That sort of makes sense though, if the design trend (whether you wanna call if 'brutalism' or just the form du jour), is more focused on the aesthetic rather than how it gets built. I suspect the adherents to this type of design would consider themselves designers, not developers, and thus are less concerned with bloat and file size.

I was impressed with the brutalist architecture, those plain concrete buildings have something about them that I can't place. Maybe like the old concrete tower hovering over the backdrop of a new, colorful, city? Something about it peeks your senses. As for the web design, it was also interesting. I liked some of the designs, others not so much. The website for zku:


Something about that just feels comforting, if not nostalgic, like what you'd expect to see from an early 2000s webpage before things got fancy. I think what makes these sites pop for me is the contrast of colors, too much white ruins the effect. Having out of place, darker colors thrown in feels like its breaking the rules, in a good way.

> Something about that just feels comforting, if not nostalgic, like what you'd expect to see from an early 2000s webpage before things got fancy. I think what makes these sites pop for me is the contrast of colors, too much white ruins the effect. Having out of place, darker colors thrown in feels like its breaking the rules, in a good way.

To me, the page feels like a Geocities site that "grew up"- in a good way. The "chunkiness" of the element borders reminds me of the traditional default styling of <table> elements.

You're also spot on with the contrast: I just checked, and this site's design is based on only three colors: #fff, #000, and #ff0. That's a pretty bold design statement, and they pull it off.

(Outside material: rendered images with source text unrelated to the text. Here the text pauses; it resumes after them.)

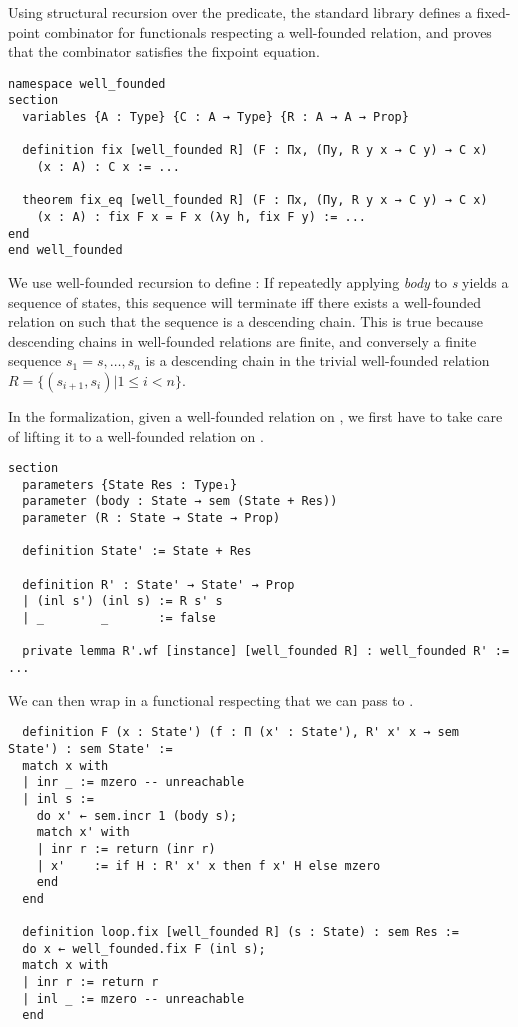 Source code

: Using structural recursion over the  predicate, the standard library
defines a fixed-point combinator for functionals respecting a well-founded
relation, and proves that the combinator satisfies the fixpoint equation.

\begin{verbatim}
namespace well_founded
section
  variables {A : Type} {C : A → Type} {R : A → A → Prop}

  definition fix [well_founded R] (F : Πx, (Πy, R y x → C y) → C x)
    (x : A) : C x := ...

  theorem fix_eq [well_founded R] (F : Πx, (Πy, R y x → C y) → C x)
    (x : A) : fix F x = F x (λy h, fix F y) := ...
end
end well_founded
\end{verbatim}

We use well-founded recursion to define : If repeatedly applying
\emph{body} to \emph{s} yields a sequence of states,
this sequence will terminate iff there exists a well-founded relation on
 such that the sequence is a descending chain.
This is true because descending chains in well-founded relations are finite, and
conversely a finite sequence $s_1 = s, \dots, s_n$ is a descending chain in the
trivial well-founded relation $R = \{(s_{i+1}, s_i) | 1 \le i < n\}$.

In the formalization, given a well-founded relation  on , we first have to take care of lifting it to a well-founded relation  on .

\begin{verbatim}
section
  parameters {State Res : Type₁}
  parameter (body : State → sem (State + Res))
  parameter (R : State → State → Prop)

  definition State' := State + Res

  definition R' : State' → State' → Prop
  | (inl s') (inl s) := R s' s
  | _        _       := false

  private lemma R'.wf [instance] [well_founded R] : well_founded R' := ...
\end{verbatim}

We can then wrap  in a functional respecting  that we can pass to .

\begin{verbatim}
  definition F (x : State') (f : Π (x' : State'), R' x' x → sem State') : sem State' :=
  match x with
  | inr _ := mzero -- unreachable
  | inl s :=
    do x' ← sem.incr 1 (body s);
    match x' with
    | inr r := return (inr r)
    | x'    := if H : R' x' x then f x' H else mzero
    end
  end

  definition loop.fix [well_founded R] (s : State) : sem Res :=
  do x ← well_founded.fix F (inl s);
  match x with
  | inr r := return r
  | inl _ := mzero -- unreachable
  end
\end{verbatim}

I thought the same thing: when I first went to that site, I immediately thought, "I could've sworn I had made a site that looked like this back in the late 90’s..."

Please no. Branding through UX is bad UX. Simple, reliable, transferrable, easy to understand UX is good UX.

Not everything has to be a billboard. I don't want a hammer where the handle is an iron rod embossed with the maker's logo. I just want an ergonomic wooden handle that does the job.

> Please no. Branding through UX is bad UX.

I agree.

> Simple, ..., transferrable, easy to understand UX is good UX.

I disagree. I think the first part of OP raised some good points. The copy everyone's copying and that everyone understand may just be an inferior local maxima.

I think this podcast gets at some of the lost potential: https://99percentinvisible.org/episode/of-mice-and-men/

> I disagree. I think the first part of OP raised some good points. The copy everyone's copying and that everyone understand may just be an inferior local maxima.

Yup. But the way out of those inferior local maxima is by focusing on making UX more "simple, reliable, easy to understand". By focusing on being different and expressing your brand identity, you go towards even worse state than the local maximum you're trying to escape.

These people are conflating brutalism with postmodernism.

A brutalist website would be one without a stylesheet, or a simple txt file rendered in monospace.

These are just websites that go out of their way to be ugly and unusable. Nothing to do with brutalism, and more to do with pretentious art school graduates ruminating on the critical theory of intersectional webdesign or some other bullshit.

I guess I'm missing the connection on those websites to Brutalist architecture. It seems more like they're bored with regular design, and want to be more experimental.

It reminds conceptually more of Emigre magazine [1] or Ray Gun [2], where the design didn't have to be "readable".

    [1] https://www.emigre.com/Magazine
    [2] http://www.davidcarsondesign.com/t/tag/raygun/

When i think web-brutalism i do not think of anything illustrated in this article.

I think of (old) Reddit, Craigslist, this very "forum", and similar ones that are mostly text with minimal/no JS or graphics.

Yes this article seems to be redefining "web brutalism" to be a simple recoloring of the same wretched over designed unusable webpages that "web brutalism" was a reaction to.


Brutalism is inherently utilitarian. Content over presentation.

IETF RFCs are brutalist.

Won the internet

The Drudge Report is another good example of a brutalist, content-over-presentation website.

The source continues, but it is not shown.